Kirkhoff’s law (a zero-dimensional climate model) says the energy coming in, \[ S \pi r^2 (1-a) \] where \(S\) is the solar constant (radiation reaching earth in W/m\(^2\)) and \(a\) is the albedo, equals the energy going out, \[4 \pi r^2 \epsilon \sigma T^4 \] where \(\sigma\) is Stefan’s constant 5.67e-08 W/(K\(^4\)m\(^2\)) and \(\epsilon\) is the emissivity, which we will estimate from observed temperature.

Setup values

sigma=5.67036713e-08
a=0.3 #current albedo

Download data

berkeley=read.table("~/Dropbox/Klima/Berkeley_Land_and_Ocean_summary.txt")
ber=list(mean=NULL,sd=NULL,years=NULL)
ber$mean=berkeley[,2]
ber$years=berkeley[,1]
ber$sd=berkeley[,3]
ber$mean=ber$mean+14.764+273.15 #Change from deg C anomalies to K
ghg=read.csv("~/Dropbox/Klima/Figure 1 Observed trends in the Kyoto Gases concentrations 2013.csv")
names(ghg)=c("Year","CO2","AllGHG")
tsi=read.table("~/Dropbox/Klima/TIM_TSI_Reconstruction.txt",skip=7)
names(tsi)=c("Year","TSI")
tsi$Year=floor(tsi$Year)

Determine indexes for common years

elements=which(is.element(ber$years,intersect(ghg[,1],ber$years)))[-(1:9)] #Removing pre-1800 observations
ghgels=which(is.element(ghg[,1],intersect(ghg[,1],ber$years)))[-(1:9)]

years_to_use=ghg[ghgels,1]
tsiels=which(is.element(tsi[,1],intersect(tsi[,1],years_to_use)))

Compute emissivity from observed solar radiation and temperature

emissivity=tsi[tsiels,2]*(1-a )/4/sigma/ber$mean[elements]^4 

preind=mean(emissivity[1:10])#pre 1850 

ense=4*emissivity*ber$sd[elements]/ber$mean[elements]#se computed from Taylor expansion

Plot greenhouse gases vs. estimated emissivity

plot(ghg$AllGHG[ghgels],emissivity,xlab="Greenhouse gas
concentrations",ylab="Effective emissivity") 
lines(ghg$AllGHG[ghgels],preind-2*ense,col="blue") 
lines(ghg$AllGHG[ghgels],preind+2*ense,col="blue")
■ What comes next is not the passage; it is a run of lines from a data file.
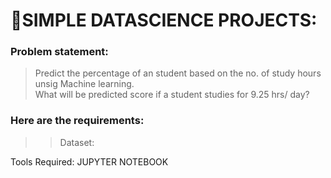 # 🐼SIMPLE DATASCIENCE PROJECTS:
  ###
  ### Problem statement:
  
  > Predict the percentage of an student based on the no. of study hours unsig Machine learning.                             
  > What will be predicted score if a student studies for 9.25 hrs/ day?

### Here are the requirements:
>> Dataset: 


Tools Required: JUPYTER NOTEBOOK
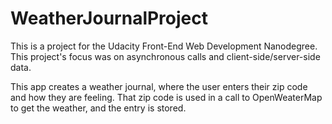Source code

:# WeatherJournalProject

This is a project for the Udacity Front-End Web Development Nanodegree. This project's focus was on asynchronous calls and client-side/server-side data.

This app creates a weather journal, where the user enters their zip code and how they are feeling. That zip code is used in a call to OpenWeaterMap to get the weather, and the entry is stored.

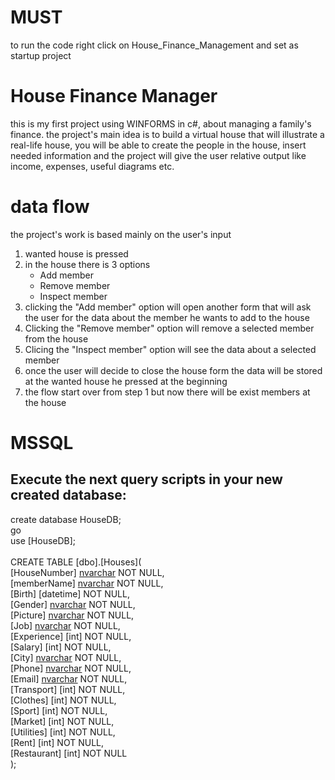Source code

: # MUST
to run the code right click on House_Finance_Management and set as startup project

# House Finance Manager

this is my first project using WINFORMS in c#, about managing a family's finance. the project's main idea is to build a virtual house that will illustrate a real-life house, you will be able to create the people in the house, insert needed information and the project will give the user relative output like income, expenses, useful diagrams etc.

# data flow
the project's work is based mainly on the user's input
<ol>
  <li> wanted house is pressed</li>
  <li> in the house there is 3 options
    <ul>
      <li> Add member</li>
      <li> Remove member</li>
      <li> Inspect member</li>
    </ul>
  </li>
  <li> clicking the "Add member" option will open another form that will ask the user for the data about the member he wants to add to the house</li>
  <li> Clicking the "Remove member" option will remove a selected member from the house </li>
  <li> Clicing the "Inspect member" option will see the data about a selected member</li>
  <li> once the user will decide to close the house form the data will be stored at the wanted house he pressed at the beginning</li>
  <li> the flow start over from step 1 but now there will be exist members at the house</li>
</ol>

# MSSQL
## Execute the next query scripts in your new created database:
create database HouseDB;<br>
go<br>
use [HouseDB];<br>
<br>
CREATE TABLE [dbo].[Houses](<br>
	[HouseNumber] [nvarchar](50) NOT NULL,<br>
	[memberName] [nvarchar](50) NOT NULL,<br>
	[Birth] [datetime] NOT NULL,<br>
	[Gender] [nvarchar](50) NOT NULL,<br>
	[Picture] [nvarchar](255) NOT NULL,<br>
	[Job] [nvarchar](50) NOT NULL,<br>
	[Experience] [int] NOT NULL,<br>
	[Salary] [int] NOT NULL,<br>
	[City] [nvarchar](50) NOT NULL,<br>
	[Phone] [nvarchar](50) NOT NULL,<br>
	[Email] [nvarchar](50) NOT NULL,<br>
	[Transport] [int] NOT NULL,<br>
	[Clothes] [int] NOT NULL,<br>
	[Sport] [int] NOT NULL,<br>
	[Market] [int] NOT NULL,<br>
	[Utilities] [int] NOT NULL,<br>
	[Rent] [int] NOT NULL,<br>
	[Restaurant] [int] NOT NULL<br>
);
The lines are \(\pm2\) standard errors around the preindustrial emissivity (corresponding to an average temperature of 14.3607deg C). We conclude that the observed temperature is not consistent with the hypothesis of a preindustrial (natural) greenhouse gas forcing.

We can check the standard error by simulating the temperature series:

nrep=1000
emp=matrix(NA,nrow=nrep,ncol=length(elements))
for (i in 1:nrep) {temp=rnorm(length(ber$mean[elements]),ber$mean[elements],ber$sd[elements])
emp[i,]=tsi[tsiels,2]*(1-a )/4/sigma/temp^4 }
plot(apply(emp,2,sd),ense,xlab="Simulated se",ylab="Approximate se")
abline(0,1)

We see that the standard error looks fine.

There is little data suggesting more than a very minor change in albedo. These are mainly based on satellite measurements, and thus do not reach very far back in time.